FOUND AGAIN!
Mescalina DOCG vuole ricordare uno dei suoi cantautori preferiti. A distanza di qualche mese dalla sua morte, parliamo di lui e del suo ultimo lavoro.
Vic Chesnutt: Jacksonville, 12 novembre 1964 – Athens, 25 dicembre 2009.
At the Cut rimarrà l’ultimo album di Vic Chesnutt. Il giorno di Natale il cantautore di Athens partiva per l’ultimo viaggio troppe volte dolorosamente cercato dopo l’incidente che a 18 anni lo aveva paralizzato su una sedia a rotelle. Nato nel 1965 incontrava la musica dopo l’incidente e con lei musicisti come Mike Stipe, Bill Frisell, Elf Power (nel penultimo energico Dark Developments), Van Dyke Parks, Guy Picciotto (Fugazi) ed elementi di Thee Silver Zion e GodspeedYou! Black Emperor come nello splendido North Star Deserter del 2007 e in questo bellissimo At The Cut.

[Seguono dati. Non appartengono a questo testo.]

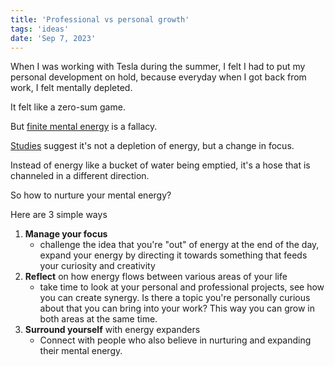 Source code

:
 ```yaml
---
title: 'Professional vs personal growth'
tags: 'ideas'
date: 'Sep 7, 2023'
---
```


When I was working with Tesla during the summer, I felt I had to put my personal development on hold, because everyday when I got back from work, I felt mentally depleted.

It felt like a zero-sum game.

But [finite mental energy](https://pubmed.ncbi.nlm.nih.gov/9599441/) is a fallacy.

[Studies](https://www.ncbi.nlm.nih.gov/pmc/articles/PMC7238509/) suggest it's not a depletion of energy, but a change in focus.

Instead of energy like a bucket of water being emptied, it's a hose that is channeled in a different direction.

So how to nurture your mental energy?

Here are 3 simple ways

1. **Manage your focus**
   - challenge the idea that you're "out" of energy at the end of the day, expand your energy by directing it towards something that feeds your curiosity and creativity
2. **Reflect** on how energy flows between various areas of your life
   - take time to look at your personal and professional projects, see how you can create synergy. Is there a topic you're personally curious about that you can bring into your work? This way you can grow in both areas at the same time.
3. **Surround yourself** with energy expanders
   - Connect with people who also believe in nurturing and expanding their mental energy.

Un consiglio: il vinile, contiene il CD, rende più equilibrato l’ascolto del disco. Subito Coward mette le carte in chiaro. Il brano parte piano, in leggero crescendo sino a trasformarsi in urlo di rara potenza drammatica che solo i suoi compagni di viaggio potevano sostenere con questa massa sonora. È l’urlo del cane sottomesso e codardo quando ha paura, è la sua rabbia pericolosa.

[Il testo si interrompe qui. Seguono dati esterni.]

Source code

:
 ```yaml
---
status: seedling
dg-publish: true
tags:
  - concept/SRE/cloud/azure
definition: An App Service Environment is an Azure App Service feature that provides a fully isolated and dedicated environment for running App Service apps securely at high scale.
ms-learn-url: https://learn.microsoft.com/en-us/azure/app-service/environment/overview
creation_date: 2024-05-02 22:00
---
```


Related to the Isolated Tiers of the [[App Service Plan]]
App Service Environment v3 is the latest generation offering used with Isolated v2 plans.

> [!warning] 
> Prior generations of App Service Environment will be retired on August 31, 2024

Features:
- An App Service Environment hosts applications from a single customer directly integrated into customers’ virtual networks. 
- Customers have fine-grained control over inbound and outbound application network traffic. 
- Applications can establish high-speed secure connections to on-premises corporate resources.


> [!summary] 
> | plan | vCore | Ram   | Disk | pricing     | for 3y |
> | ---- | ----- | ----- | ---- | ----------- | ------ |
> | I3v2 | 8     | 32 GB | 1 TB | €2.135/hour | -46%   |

Più intima When The Bottom Fell Out in solitudine con la chitarra, registrata in diretta con rumori e sospensioni che danno l’idea dell’intimità del momento. Chinaberry Tree si snoda come una ballata con un ritornello memorizzabile e una chitarra che ricorda il Neil Young più elettrico. Chain rimanda con il suo piano e la melodia a Joe Henry (che rimpianto non averli pensati prima assieme). Il brano avvolge inchiodandoti alla sedia mentre Vic canta delle nostre catene. L’ultimo brano della facciata è uno dei più alti del disco. Una ballad jazzata disturbata da strani rumori su cui si eleva dolce e straziata la voce in falsetto di Vic. Ho controllato più volte se la voce era sua o di un’ospite. La prima impressione era stata quella di trovarmi di fronte a una rediviva Nina Simone con il suo falsetto sottile e fragile!

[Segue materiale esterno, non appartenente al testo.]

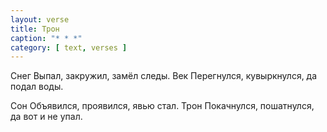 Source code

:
 ```yaml
---
layout: verse
title: Трон
caption: "* * *"
category: [ text, verses ]
---
```

Снег
Выпал, закружил, замёл следы.
Век
Перегнулся, кувыркнулся, да подал воды.

Сон
Объявился, проявился, явью стал.
Трон
Покачнулся, пошатнулся,
        да вот и не упал.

Il lato b del disco parte speculare al lato a con l’altro brano in cui il suono si avvicina di più a quello dei suoi accompagnatori. Canto e musica sono tesi, diretti, drammatici e potenti! Concord Country Jubilee con le sue atmosfere rilassate separa il brano precedente a Flirted With You All My Life brano ad oggi difficile da ascoltare senza farsi prendere da una commozione che ricordo negli ultimi anni avere avuto solo con la devastante Spiritual di Josh Haden nella versione ´Unchained´ di Johnny Cash. La canzone, aperta solo con charleston, cassa e contrabbasso, parla del rapporto di Vic Chesnutt con la Morte. Della tentazione e del fascino che Lei ha avuto per lui; della Sua vicinanza con gli eventi della propria vita. Di come ci si senta impazzire quando gli amici vicini se ne vanno ´That really, I was not ready, no. Oh, death. Really, I´m not ready´. Di una madre che, dopo aver combattuto con il cancro, esausta si arrende dicendo ´Lord Jesus, please I´m ready" e di come, nonostante tutto, Vic continuasse a dire ´Oh, death. Clearly, I´m not ready, no, no´. Veramente difficile riprendersi dopo questo ascolto anche se la coda strumentale serve come decompressione per permettere l’ascolto degli ultimi due brani del disco. E l’incipit di ´It Is What It Is´ non si fa dimenticare ´I am a monster like Quasimodo…´. È il brano più lungo del disco e ci separa dallo splendido bozzetto famigliare di ´Granny´ con il quale il disco si chiude. Sono i ricordi che Vic ha della nonna: di quando preparava il formaggio in cucina; di quando puliva la dentiera dai semini delle more; di quando chiedeva del nonno e lei rispondeva che era morto poco prima che lui nascesse; e di quando, colpendoci ancora una volta, l’ultima volta, al cuore, la nonna gli diceva ´You are the light of my Life and the beat of my heart´...e Vic lo ripete tre volte come una ninna nanna infinita che sa di consolazione. ´Che tu possa godere ora della dolcezza della tua nonna e di tutte le persone che ti sono state vicine e che non c’erano più. Ciao ciao´.